About this exercise:
For each line in the data below that holds "dati", return a copy.

Data provided:
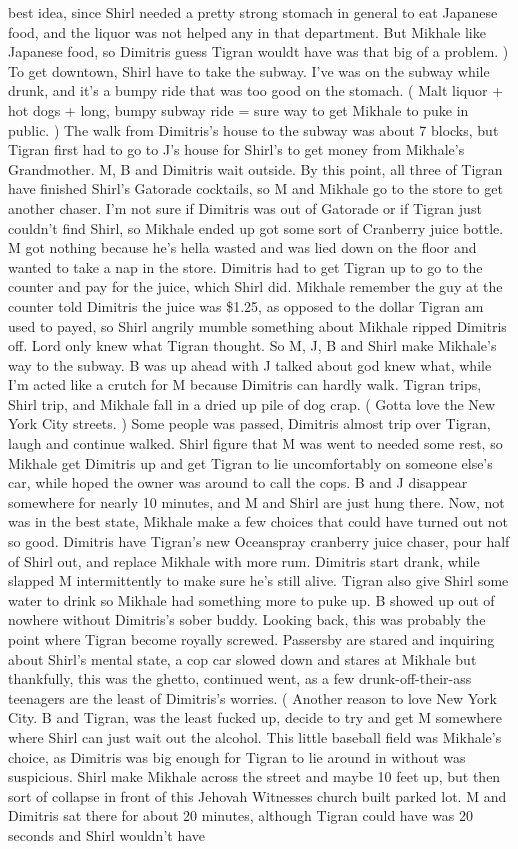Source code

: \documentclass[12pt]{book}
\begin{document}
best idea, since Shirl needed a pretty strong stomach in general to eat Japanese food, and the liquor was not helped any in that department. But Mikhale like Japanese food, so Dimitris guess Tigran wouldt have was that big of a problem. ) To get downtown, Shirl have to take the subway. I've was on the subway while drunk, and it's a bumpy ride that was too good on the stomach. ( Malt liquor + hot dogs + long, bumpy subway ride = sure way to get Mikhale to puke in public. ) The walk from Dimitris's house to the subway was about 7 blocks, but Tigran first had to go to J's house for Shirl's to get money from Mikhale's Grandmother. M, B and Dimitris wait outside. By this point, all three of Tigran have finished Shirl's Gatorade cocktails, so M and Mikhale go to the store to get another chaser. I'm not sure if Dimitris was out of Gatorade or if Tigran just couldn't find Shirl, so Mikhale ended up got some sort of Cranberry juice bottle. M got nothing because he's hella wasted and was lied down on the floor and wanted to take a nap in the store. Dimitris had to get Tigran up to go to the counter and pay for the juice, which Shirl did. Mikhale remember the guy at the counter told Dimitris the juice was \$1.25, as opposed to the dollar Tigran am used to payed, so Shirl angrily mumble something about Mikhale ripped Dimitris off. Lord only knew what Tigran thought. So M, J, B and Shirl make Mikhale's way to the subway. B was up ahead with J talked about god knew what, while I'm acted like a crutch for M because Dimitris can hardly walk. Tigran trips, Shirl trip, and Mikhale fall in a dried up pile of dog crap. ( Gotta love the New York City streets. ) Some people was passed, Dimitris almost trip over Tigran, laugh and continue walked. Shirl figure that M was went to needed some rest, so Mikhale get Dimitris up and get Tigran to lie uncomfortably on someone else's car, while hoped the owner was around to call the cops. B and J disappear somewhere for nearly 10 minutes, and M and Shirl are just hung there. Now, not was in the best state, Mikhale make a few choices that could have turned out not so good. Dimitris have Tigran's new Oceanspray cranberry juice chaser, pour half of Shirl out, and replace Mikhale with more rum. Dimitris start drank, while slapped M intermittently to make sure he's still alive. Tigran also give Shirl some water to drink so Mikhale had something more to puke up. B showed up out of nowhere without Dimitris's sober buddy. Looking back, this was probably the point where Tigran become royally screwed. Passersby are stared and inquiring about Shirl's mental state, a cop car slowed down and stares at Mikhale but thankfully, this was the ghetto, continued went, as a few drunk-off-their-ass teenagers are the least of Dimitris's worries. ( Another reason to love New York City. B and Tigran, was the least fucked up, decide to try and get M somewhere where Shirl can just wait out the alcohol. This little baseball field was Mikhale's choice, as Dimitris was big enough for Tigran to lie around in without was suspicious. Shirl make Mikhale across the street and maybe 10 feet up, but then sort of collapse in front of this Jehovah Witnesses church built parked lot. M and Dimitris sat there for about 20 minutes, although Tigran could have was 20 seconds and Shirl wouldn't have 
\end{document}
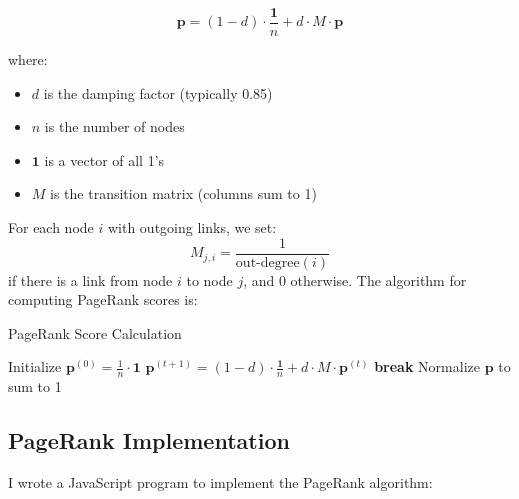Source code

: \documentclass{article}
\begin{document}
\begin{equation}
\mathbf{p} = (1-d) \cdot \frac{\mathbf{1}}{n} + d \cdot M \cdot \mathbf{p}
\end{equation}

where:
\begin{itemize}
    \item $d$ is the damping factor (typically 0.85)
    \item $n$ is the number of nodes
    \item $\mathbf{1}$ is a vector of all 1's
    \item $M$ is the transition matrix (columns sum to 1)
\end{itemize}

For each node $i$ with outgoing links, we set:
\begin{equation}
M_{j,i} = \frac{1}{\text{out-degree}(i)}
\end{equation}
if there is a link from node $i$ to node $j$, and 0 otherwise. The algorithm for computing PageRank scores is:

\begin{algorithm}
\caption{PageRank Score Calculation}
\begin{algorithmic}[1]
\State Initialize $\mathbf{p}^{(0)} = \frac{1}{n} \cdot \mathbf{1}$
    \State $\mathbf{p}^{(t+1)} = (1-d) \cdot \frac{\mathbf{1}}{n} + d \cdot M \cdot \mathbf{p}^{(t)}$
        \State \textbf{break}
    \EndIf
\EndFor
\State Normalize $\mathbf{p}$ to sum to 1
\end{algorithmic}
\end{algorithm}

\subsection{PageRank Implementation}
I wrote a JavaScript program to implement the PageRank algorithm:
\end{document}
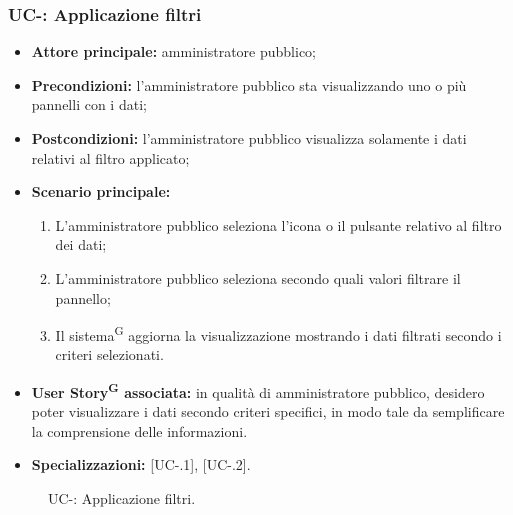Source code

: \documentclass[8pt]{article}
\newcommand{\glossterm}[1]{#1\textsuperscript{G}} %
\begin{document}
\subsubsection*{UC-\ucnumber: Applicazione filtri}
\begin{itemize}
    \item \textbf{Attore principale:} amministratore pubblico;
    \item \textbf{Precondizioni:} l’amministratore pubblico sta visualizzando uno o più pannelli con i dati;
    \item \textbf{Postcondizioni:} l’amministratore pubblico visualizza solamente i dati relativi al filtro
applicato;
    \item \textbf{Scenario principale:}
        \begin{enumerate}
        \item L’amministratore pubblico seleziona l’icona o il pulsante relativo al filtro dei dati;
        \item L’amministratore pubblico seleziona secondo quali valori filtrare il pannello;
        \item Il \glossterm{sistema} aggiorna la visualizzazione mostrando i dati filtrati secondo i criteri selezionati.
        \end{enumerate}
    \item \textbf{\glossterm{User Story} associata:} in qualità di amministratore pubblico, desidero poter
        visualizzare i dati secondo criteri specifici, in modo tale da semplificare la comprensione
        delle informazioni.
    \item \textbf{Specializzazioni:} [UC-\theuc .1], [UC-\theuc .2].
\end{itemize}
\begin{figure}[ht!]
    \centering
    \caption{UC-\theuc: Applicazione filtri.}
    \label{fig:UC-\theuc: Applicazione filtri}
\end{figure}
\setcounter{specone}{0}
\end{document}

Worked solution:
    \item \textbf{Precondizioni:} l’amministratore pubblico sta visualizzando uno o più pannelli con i dati;
    \item \textbf{Postcondizioni:} l’amministratore pubblico visualizza solamente i dati relativi al filtro
        \item L’amministratore pubblico seleziona l’icona o il pulsante relativo al filtro dei dati;
        \item Il \glossterm{sistema} aggiorna la visualizzazione mostrando i dati filtrati secondo i criteri selezionati.
        visualizzare i dati secondo criteri specifici, in modo tale da semplificare la comprensione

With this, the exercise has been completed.